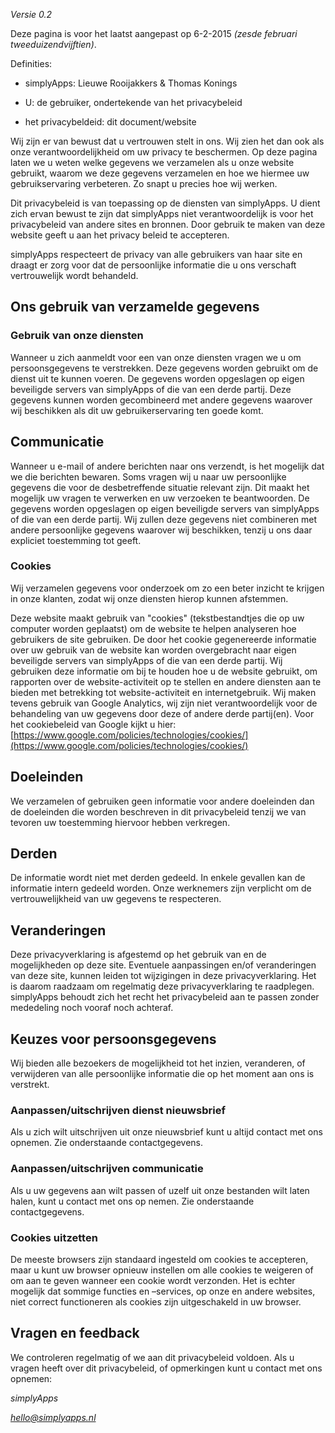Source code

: *Versie 0.2*

Deze pagina is voor het laatst aangepast op 6-2-2015 *(zesde februari tweeduizendvijftien)*.

Definities: 

* simplyApps: Lieuwe Rooijakkers & Thomas Konings

* U: de gebruiker, ondertekende van het privacybeleid

* het privacybeldeid: dit document/website

Wij zijn er van bewust dat u vertrouwen stelt in ons. Wij zien het dan ook als onze verantwoordelijkheid om uw privacy te beschermen. Op deze pagina laten we u weten welke gegevens we verzamelen als u onze website gebruikt, waarom we deze gegevens verzamelen en hoe we hiermee uw gebruikservaring verbeteren. Zo snapt u precies hoe wij werken.

Dit privacybeleid is van toepassing op de diensten van simplyApps. U dient zich ervan bewust te zijn dat simplyApps niet verantwoordelijk is voor het privacybeleid van andere sites en bronnen. Door gebruik te maken van deze website geeft u aan het privacy beleid te accepteren.

simplyApps respecteert de privacy van alle gebruikers van haar site en draagt er zorg voor dat de persoonlijke informatie die u ons verschaft vertrouwelijk wordt behandeld.

## Ons gebruik van verzamelde gegevens

### Gebruik van onze diensten

Wanneer u zich aanmeldt voor een van onze diensten vragen we u om persoonsgegevens te verstrekken. Deze gegevens worden gebruikt om de dienst uit te kunnen voeren. De gegevens worden opgeslagen op eigen beveiligde servers van simplyApps of die van een derde partij. Deze gegevens kunnen worden gecombineerd met andere gegevens waarover wij beschikken als dit uw gebruikerservaring ten goede komt.

## Communicatie

Wanneer u e-mail of andere berichten naar ons verzendt, is het mogelijk dat we die berichten bewaren. Soms vragen wij u naar uw persoonlijke gegevens die voor de desbetreffende situatie relevant zijn. Dit maakt het mogelijk uw vragen te verwerken en uw verzoeken te beantwoorden. De gegevens worden opgeslagen op eigen beveiligde servers van simplyApps of die van een derde partij. Wij zullen deze gegevens niet combineren met andere persoonlijke gegevens waarover wij beschikken, tenzij u ons daar expliciet toestemming tot geeft.

### Cookies

Wij verzamelen gegevens voor onderzoek om zo een beter inzicht te krijgen in onze klanten, zodat wij onze diensten hierop kunnen afstemmen.

Deze website maakt gebruik van "cookies" (tekstbestandtjes die op uw computer worden geplaatst) om de website te helpen analyseren hoe gebruikers de site gebruiken. De door het cookie gegenereerde informatie over uw gebruik van de website kan worden overgebracht naar eigen beveiligde servers van simplyApps of die van een derde partij. Wij gebruiken deze informatie om bij te houden hoe u de website gebruikt, om rapporten over de website-activiteit op te stellen en andere diensten aan te bieden met betrekking tot website-activiteit en internetgebruik. Wij maken tevens gebruik van Google Analytics, wij zijn niet verantwoordelijk voor de behandeling van uw gegevens door deze of andere derde partij(en). Voor het cookiebeleid van Google kijkt u hier: [https://www.google.com/policies/technologies/cookies/](https://www.google.com/policies/technologies/cookies/) 

## Doeleinden

We verzamelen of gebruiken geen informatie voor andere doeleinden dan de doeleinden die worden beschreven in dit privacybeleid tenzij we van tevoren uw toestemming hiervoor hebben verkregen.

## Derden

De informatie wordt niet met derden gedeeld. In enkele gevallen kan de informatie intern gedeeld worden. Onze werknemers zijn verplicht om de vertrouwelijkheid van uw gegevens te respecteren.

## Veranderingen

Deze privacyverklaring is afgestemd op het gebruik van en de mogelijkheden op deze site. Eventuele aanpassingen en/of veranderingen van deze site, kunnen leiden tot wijzigingen in deze privacyverklaring. Het is daarom raadzaam om regelmatig deze privacyverklaring te raadplegen. simplyApps behoudt zich het recht het privacybeleid aan te passen zonder mededeling noch vooraf noch achteraf.

## Keuzes voor persoonsgegevens

Wij bieden alle bezoekers de mogelijkheid tot het inzien, veranderen, of verwijderen van alle persoonlijke informatie die op het moment aan ons is verstrekt.

### Aanpassen/uitschrijven dienst nieuwsbrief

Als u zich wilt uitschrijven uit onze nieuwsbrief kunt u altijd contact met ons opnemen. Zie onderstaande contactgegevens.

### Aanpassen/uitschrijven communicatie

Als u uw gegevens aan wilt passen of uzelf uit onze bestanden wilt laten halen, kunt u contact met ons op nemen. Zie onderstaande contactgegevens.

### Cookies uitzetten

De meeste browsers zijn standaard ingesteld om cookies te accepteren, maar u kunt uw browser opnieuw instellen om alle cookies te weigeren of om aan te geven wanneer een cookie wordt verzonden. Het is echter mogelijk dat sommige functies en –services, op onze en andere websites, niet correct functioneren als cookies zijn uitgeschakeld in uw browser.

## Vragen en feedback

We controleren regelmatig of we aan dit privacybeleid voldoen. Als u vragen heeft over dit privacybeleid, of opmerkingen kunt u contact met ons opnemen:

*simplyApps*

*hello@simplyapps.nl*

——

* _What to do_: If a line of the listing above contains "waarover", pick it out and copy it.

* _Reply_:
Wanneer u zich aanmeldt voor een van onze diensten vragen we u om persoonsgegevens te verstrekken. Deze gegevens worden gebruikt om de dienst uit te kunnen voeren. De gegevens worden opgeslagen op eigen beveiligde servers van simplyApps of die van een derde partij. Deze gegevens kunnen worden gecombineerd met andere gegevens waarover wij beschikken als dit uw gebruikerservaring ten goede komt.
Wanneer u e-mail of andere berichten naar ons verzendt, is het mogelijk dat we die berichten bewaren. Soms vragen wij u naar uw persoonlijke gegevens die voor de desbetreffende situatie relevant zijn. Dit maakt het mogelijk uw vragen te verwerken en uw verzoeken te beantwoorden. De gegevens worden opgeslagen op eigen beveiligde servers van simplyApps of die van een derde partij. Wij zullen deze gegevens niet combineren met andere persoonlijke gegevens waarover wij beschikken, tenzij u ons daar expliciet toestemming tot geeft.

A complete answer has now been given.